Al convegno on line sulla medicina di genere organizzato dal coordinamento donne della FNP delle Marche il 22 marzo scorso si è fatto il punto sull’applicazione della Legge n. 3 dell’11 gennaio 2018 che prevede la costituzione presso ogni regione di appositi Piani per la promozione della Medicina di Genere (d’ora in poi MG) e le attività di supporto svolte dal Ministero della salute.
Contrariamente al senso comune, la Medicina di Genere non è diagnosi e terapia per le donne e fatta da medici donna, ma, come afferma l’Organizzazione Mondiale della Sanità, la “medicina di genere è lo studio dell’influenza delle differenze biologiche (definite dal sesso) e socio-economiche e culturali (definite dal genere) sullo stato di salute e di malattia di ogni persona”.
E’ per tutti e tutte e ne abbiamo bisogno tutti e tutte, in particolar modo oggi dove gli sforzi sono mirati alla medicina di precisione e terapie personalizzate. L’approccio alla salute della Medicina di Genere permette di osservare differenze rilevanti tra i sessi nella frequenza, nei sintomi, nella gravità di numerose malattie così come nella risposta ai trattamenti terapeutici e nelle reazioni avverse ai farmaci. E proprio la valorizzazione delle differenze di genere in ambito sanitario e della prevenzione consente di assicurare ad ogni individuo la migliore cura tramite la medicina, le terapie e la garanzia di percorsi diagnostico-terapeutici appropriati.
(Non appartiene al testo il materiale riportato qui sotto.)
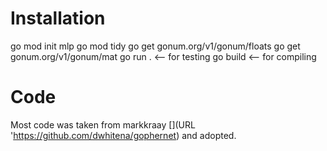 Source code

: # Installation
go mod init mlp
go mod tidy
go get gonum.org/v1/gonum/floats
go get gonum.org/v1/gonum/mat
go run . <-- for testing
go build <-- for compiling

# Code
Most code was taken from markkraay [](URL 'https://github.com/dwhitena/gophernet) and adopted.
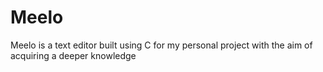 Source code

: # Meelo
Meelo is a text editor built using C for my personal project with the aim of acquiring a deeper knowledge 
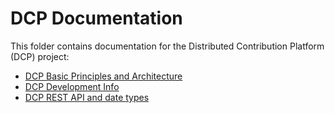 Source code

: DCP Documentation
=================

This folder contains documentation for the Distributed Contribution Platform (DCP) project:

* [DCP Basic Principles and Architecture](basic_principles_and_architecture.md)
* [DCP Development Info](development.md)
* [DCP REST API and date types](rest-api/README.md)
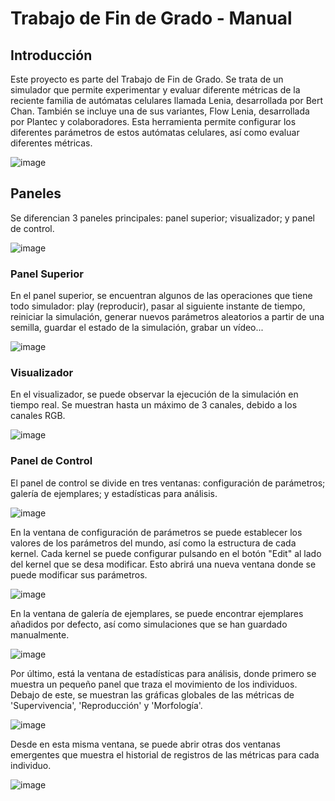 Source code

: # Trabajo de Fin de Grado - Manual

## Introducción

Este proyecto es parte del Trabajo de Fin de Grado. Se trata de un simulador que permite experimentar y evaluar diferente métricas de la 
reciente familia de autómatas celulares llamada Lenia, desarrollada por Bert Chan. También se incluye una de sus variantes, Flow Lenia, 
desarrollada por Plantec y colaboradores. Esta herramienta permite configurar los diferentes parámetros de estos autómatas celulares, 
así como evaluar diferentes métricas.

![image](https://github.com/G10on/LeniaPlus-Framework-Final-Project/assets/91230270/65c6adba-8ee6-459e-a1e9-a6e1706f1560)

## Paneles

Se diferencian 3 paneles principales: panel superior; visualizador; y panel de control. 

![image](https://github.com/G10on/LeniaPlus-Framework-Final-Project/assets/91230270/df759749-d478-4b82-a7c1-d5f3b6d7a4fb)

### Panel Superior

En el panel superior, se encuentran algunos de las operaciones que tiene todo simulador: play (reproducir), pasar al siguiente instante de tiempo, 
reiniciar la simulación, generar nuevos parámetros aleatorios a partir de una semilla, guardar el estado de la simulación, grabar un vídeo...

![image](https://github.com/G10on/LeniaPlus-Framework-Final-Project/assets/91230270/038aa992-0353-4909-987a-6a18b607d11e)

### Visualizador

En el visualizador, se puede observar la ejecución de la simulación en tiempo real. Se muestran hasta un máximo de 3 canales, debido a los canales RGB.

![image](https://github.com/G10on/LeniaPlus-Framework-Final-Project/assets/91230270/0588ff41-6510-4a8e-9ef7-90defbc7c3cc)

### Panel de Control

El panel de control se divide en tres ventanas: configuración de parámetros; galería de ejemplares; y estadísticas para análisis.

![image](https://github.com/G10on/LeniaPlus-Framework-Final-Project/assets/91230270/4cea1c6b-ebcf-4b41-b422-db1b8e2b4c46)

En la ventana de configuración de parámetros se puede establecer los valores de los parámetros del mundo, así como la estructura de cada kernel.
Cada kernel se puede configurar pulsando en el botón "Edit" al lado del kernel que se desa modificar. Esto abrirá una nueva ventana donde se puede 
modificar sus parámetros.

![image](https://github.com/G10on/LeniaPlus-Framework-Final-Project/assets/91230270/597c9d80-dd14-4b39-b434-8479e5637b47)

En la ventana de galería de ejemplares, se puede encontrar ejemplares añadidos por defecto, así como simulaciones que se han guardado manualmente.

![image](https://github.com/G10on/LeniaPlus-Framework-Final-Project/assets/91230270/b1104b9e-2c99-4b18-9ed8-f88fd0bb0522)

Por último, está la ventana de estadísticas para análisis, donde primero se muestra un pequeño panel que traza el movimiento de los individuos.
Debajo de este, se muestran las gráficas globales de las métricas de 'Supervivencia', 'Reproducción' y 'Morfología'.

![image](https://github.com/G10on/LeniaPlus-Framework-Final-Project/assets/91230270/485dbf6f-a769-4f56-8adf-3b224e227247)

Desde en esta misma ventana, se puede abrir otras dos ventanas emergentes que muestra el historial de registros de las métricas para cada individuo.

![image](https://github.com/G10on/LeniaPlus-Framework-Final-Project/assets/91230270/fa4bc145-175c-48ef-baea-d0b06c6d778a)



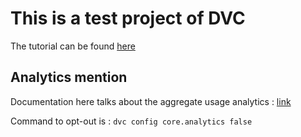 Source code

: # This is a test project of DVC

The tutorial can be found [here](https://dvc.org/doc/start)

## Analytics mention

Documentation here talks about the aggregate usage analytics : [link](https://dvc.org/doc/user-guide/analytics)

Command to opt-out is : `dvc config core.analytics false`
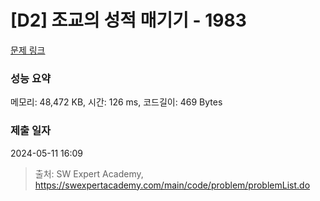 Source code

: # [D2] 조교의 성적 매기기 - 1983 

[문제 링크](https://swexpertacademy.com/main/code/problem/problemDetail.do?contestProbId=AV5PwGK6AcIDFAUq) 

### 성능 요약

메모리: 48,472 KB, 시간: 126 ms, 코드길이: 469 Bytes

### 제출 일자

2024-05-11 16:09



> 출처: SW Expert Academy, https://swexpertacademy.com/main/code/problem/problemList.do
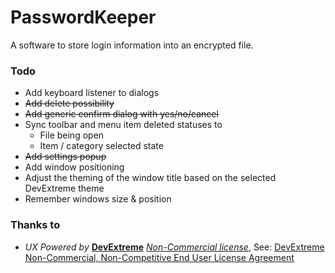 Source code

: # PasswordKeeper
A software to store login information into an encrypted file.

### Todo
* Add keyboard listener to dialogs
* ~~Add delete possibility~~
* ~~Add generic confirm dialog with yes/no/cancel~~
* Sync toolbar and menu item deleted statuses to
  - File being open
  - Item / category selected state
* ~~Add settings popup~~
* Add window positioning
* Adjust the theming of the window title based on the selected DevExtreme theme
* Remember windows size & position

### Thanks to
* *UX Powered by* **[DevExtreme](https://js.devexpress.com/NonCommercial/)** *[Non-Commercial license](https://js.devexpress.com/Licensing/#NonCommercial)*, See: [DevExtreme Non-Commercial, Non-Competitive End User License Agreement](https://js.devexpress.com/EULAs/DevExtremeNonCommercial/)
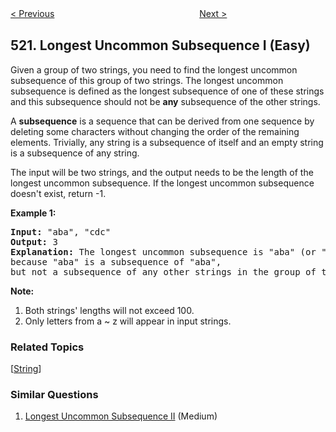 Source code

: <!--|This file generated by command(leetcode description); DO NOT EDIT.    |-->
<!--+----------------------------------------------------------------------+-->
<!--|@author    openset <openset.wang@gmail.com>                           |-->
<!--|@link      https://github.com/openset                                 |-->
<!--|@home      https://github.com/openset/leetcode                        |-->
<!--+----------------------------------------------------------------------+-->

[< Previous](https://github.com/openset/leetcode/tree/master/problems/detect-capital "Detect Capital")
　　　　　　　　　　　　　　　　
[Next >](https://github.com/openset/leetcode/tree/master/problems/longest-uncommon-subsequence-ii "Longest Uncommon Subsequence II")

## 521. Longest Uncommon Subsequence I  (Easy)

<p>
Given a group of two strings, you need to find the longest uncommon subsequence of this group of two strings.
The longest uncommon subsequence is defined as the longest subsequence of one of these strings and this subsequence should not be <b>any</b> subsequence of the other strings.
</p>

<p>
A <b>subsequence</b> is a sequence that can be derived from one sequence by deleting some characters without changing the order of the remaining elements. Trivially, any string is a subsequence of itself and an empty string is a subsequence of any string.
</p>

<p>
The input will be two strings, and the output needs to be the length of the longest uncommon subsequence. If the longest uncommon subsequence doesn't exist, return -1.
</p>

<p><b>Example 1:</b><br />
<pre>
<b>Input:</b> "aba", "cdc"
<b>Output:</b> 3
<b>Explanation:</b> The longest uncommon subsequence is "aba" (or "cdc"), <br/>because "aba" is a subsequence of "aba", <br/>but not a subsequence of any other strings in the group of two strings. 
</pre>
</p>

<p><b>Note:</b>
<ol>
<li>Both strings' lengths will not exceed 100.</li>
<li>Only letters from a ~ z will appear in input strings. </li>
</ol>
</p>

### Related Topics
  [[String](https://github.com/openset/leetcode/tree/master/tag/string/README.md)]

### Similar Questions
  1. [Longest Uncommon Subsequence II](https://github.com/openset/leetcode/tree/master/problems/longest-uncommon-subsequence-ii) (Medium)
Il 13 giugno 2019 il Ministero della Salute approva e diffonde tra le regioni le Linee Guida per l’elaborazione del Piano per l’Applicazione e la Diffusione della Medicina di Genere, a cui si affianca la costituzione di Osservatori dedicati alla Medicina di Genere e referenti a livello centrale e regionale per assicurare l’avvio e il monitoraggio delle azioni previste dal Piano, aggiornando nel tempo gli obiettivi in base ai risultati raggiunti e fornendo al Ministro della Salute i dati da presentare annualmente alle Camere.
Sono tutti provvedimenti mirati a rendere centrale l’approccio di genere e costruire un punto di vista qualificato sulla salute di donne e bambine e uomini e bambini, per arrivare all’equità, promuovere l’attività scientifica e di ricerca, sostenere percorsi di diagnosi e cura definiti e orientati nel genere.
Ma anche formare i formatori a tutti i livelli dei percorsi professionali del mondo salute: dalle università agli Ordini Professionali coinvolti nell’aggiornamento.
Non solo, si mira anche a definire procedure per l’inclusione degli aspetti di genere nella raccolta e nella elaborazione dei flussi informativi per definire dei percorsi per lo sviluppo di criteri rivolti alla promozione dei servizi e delle attività sanitarie “sensibili al genere”.
Tutte attività mirate a 4 aree di azione: ricerca, formazione, prevenzione e comunicazione (diffusione della ricerca, delle informazioni semplici e comprensibili a tutti i livelli).
Siamo stati i primi a legiferare su questi temi in Europa ci dice Alessandra Caré, ricercatrice dell’Istituto Superiore della Sanità.
“L’analisi dei percorsi clinici in base alle differenze di genere ci aiutano a identificare marcatori maschili e femminili nella reazione alle terapie, in modo da prevenirne i pericoli, divulgare i dati e le informazioni scientifiche e costruire campagne informative anche per i cittadini e le cittadine” aggiunge.
Nei Piani Regionali vi è grande eterogeneità e, spesso, restano solo sulla carta.
Occorre anche fare rete e diffondere le buone pratiche.